Shaftesbury’s Pathologia. In two parts

Ch. Maurer & L. Jaffro (2013). Reading Shaftesbury’s Pathologia: An Illustration and Defence of the Stoic Account of the Emotions. History of European Ideas, 39(2), 207-220. https://www.tandfonline.com/doi/full/10.1080/01916599.2012.679795

L. Jaffro, Ch. Maurer & A. Petit (2013). Pathologia, A Theory of the Passions. History of European Ideas, 39(2), 221-240. https://www.tandfonline.com/doi/full/10.1080/01916599.2012.679796

The present article is an edition of the Pathologia (1706), a Latin manuscript on the passions by Anthony Ashley Cooper, the third Earl of Shaftesbury (1671–1713). There are two parts, i) an introduction with commentary (http://dx.doi.org/10.1080/01916599.2012.679795), and ii) an edition of the Latin text with an English translation (http://dx.doi.org/10.1080/01916599.2012.679796) . The Pathologia treats of a series of topics concerning moral psychology, ethics and philology, presenting a reconstruction of the Stoic theory of the emotions that is closely modelled on Cicero and Diogenes Lærtius.

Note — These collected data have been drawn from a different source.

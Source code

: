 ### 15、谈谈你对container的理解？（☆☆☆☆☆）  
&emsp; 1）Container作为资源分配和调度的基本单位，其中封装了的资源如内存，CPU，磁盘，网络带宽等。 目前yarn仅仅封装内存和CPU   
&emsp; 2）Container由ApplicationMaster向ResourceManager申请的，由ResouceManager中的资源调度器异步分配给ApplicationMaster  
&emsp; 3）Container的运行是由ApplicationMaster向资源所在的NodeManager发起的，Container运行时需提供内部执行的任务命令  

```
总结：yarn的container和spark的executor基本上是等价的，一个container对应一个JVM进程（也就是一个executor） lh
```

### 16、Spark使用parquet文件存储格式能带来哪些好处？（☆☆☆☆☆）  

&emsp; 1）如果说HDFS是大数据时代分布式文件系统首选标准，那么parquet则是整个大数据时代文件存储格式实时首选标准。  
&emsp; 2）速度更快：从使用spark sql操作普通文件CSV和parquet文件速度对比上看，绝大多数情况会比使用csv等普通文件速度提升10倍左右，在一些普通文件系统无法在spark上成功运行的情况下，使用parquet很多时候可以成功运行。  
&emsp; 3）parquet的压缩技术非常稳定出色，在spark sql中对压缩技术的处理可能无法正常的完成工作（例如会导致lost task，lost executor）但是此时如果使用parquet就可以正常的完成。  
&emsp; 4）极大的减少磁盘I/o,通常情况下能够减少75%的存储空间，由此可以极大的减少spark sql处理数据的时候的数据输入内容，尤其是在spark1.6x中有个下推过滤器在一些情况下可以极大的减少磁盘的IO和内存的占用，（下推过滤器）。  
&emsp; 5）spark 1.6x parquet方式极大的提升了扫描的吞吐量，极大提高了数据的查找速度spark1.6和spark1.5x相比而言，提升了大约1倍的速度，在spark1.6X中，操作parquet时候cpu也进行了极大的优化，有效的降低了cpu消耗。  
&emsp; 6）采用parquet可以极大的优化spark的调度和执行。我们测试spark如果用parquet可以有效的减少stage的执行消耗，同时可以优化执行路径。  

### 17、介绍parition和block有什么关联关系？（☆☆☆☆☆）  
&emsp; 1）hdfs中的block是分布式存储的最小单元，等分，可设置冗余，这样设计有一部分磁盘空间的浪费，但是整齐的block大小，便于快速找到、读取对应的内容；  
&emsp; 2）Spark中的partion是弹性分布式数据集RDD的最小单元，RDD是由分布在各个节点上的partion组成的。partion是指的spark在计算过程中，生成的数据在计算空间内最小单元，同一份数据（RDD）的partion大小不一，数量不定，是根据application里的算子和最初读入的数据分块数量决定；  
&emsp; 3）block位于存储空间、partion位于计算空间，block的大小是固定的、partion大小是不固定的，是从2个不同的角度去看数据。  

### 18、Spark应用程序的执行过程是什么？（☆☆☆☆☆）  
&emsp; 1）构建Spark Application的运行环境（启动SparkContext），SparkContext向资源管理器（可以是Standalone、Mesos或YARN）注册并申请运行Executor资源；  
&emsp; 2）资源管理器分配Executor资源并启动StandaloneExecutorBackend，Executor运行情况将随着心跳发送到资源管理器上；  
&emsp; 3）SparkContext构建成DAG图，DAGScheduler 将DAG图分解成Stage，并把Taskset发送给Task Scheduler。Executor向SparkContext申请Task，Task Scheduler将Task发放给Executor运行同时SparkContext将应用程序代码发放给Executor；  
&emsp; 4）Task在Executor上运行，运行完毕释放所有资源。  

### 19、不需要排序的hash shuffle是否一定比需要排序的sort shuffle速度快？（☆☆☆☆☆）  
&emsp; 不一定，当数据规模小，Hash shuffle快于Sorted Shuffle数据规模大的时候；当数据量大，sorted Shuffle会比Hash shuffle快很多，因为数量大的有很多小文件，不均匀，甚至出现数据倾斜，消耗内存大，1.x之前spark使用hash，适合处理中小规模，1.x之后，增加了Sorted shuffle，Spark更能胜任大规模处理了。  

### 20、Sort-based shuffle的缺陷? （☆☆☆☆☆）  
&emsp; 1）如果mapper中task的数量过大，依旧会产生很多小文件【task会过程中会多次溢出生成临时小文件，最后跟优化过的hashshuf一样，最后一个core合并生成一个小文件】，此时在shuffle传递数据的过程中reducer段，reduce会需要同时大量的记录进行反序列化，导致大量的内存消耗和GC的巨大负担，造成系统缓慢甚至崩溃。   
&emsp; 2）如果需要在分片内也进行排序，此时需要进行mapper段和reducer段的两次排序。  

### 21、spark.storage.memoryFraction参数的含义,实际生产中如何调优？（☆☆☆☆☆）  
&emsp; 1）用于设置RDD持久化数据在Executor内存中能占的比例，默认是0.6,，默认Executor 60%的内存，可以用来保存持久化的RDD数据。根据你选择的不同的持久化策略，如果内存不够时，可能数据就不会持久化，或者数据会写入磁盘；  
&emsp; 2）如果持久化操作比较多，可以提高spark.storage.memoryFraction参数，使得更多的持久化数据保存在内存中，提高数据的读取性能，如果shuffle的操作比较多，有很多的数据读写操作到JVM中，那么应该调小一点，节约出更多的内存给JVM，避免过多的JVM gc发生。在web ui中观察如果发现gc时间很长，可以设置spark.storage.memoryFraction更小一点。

It contains a most detailed typology of the passions and affections as well as an analysis of a series of psychological connections, for example between admiration and pride. On the basis of his reconstruction of Stoic moral psychology and ethics, Shaftesbury argues that in one of his phases, Horace should be interpreted as a Stoic rather than as an Epicurean. The translation and the commentary draw attention to the relations between the Pathologia and Shaftesbury’s English writings, most importantly Miscellaneous Reflections and the Inquiry Concerning Virtue, or Merit, which sheds light on several features of Shaftesbury’s relation to Stoicism.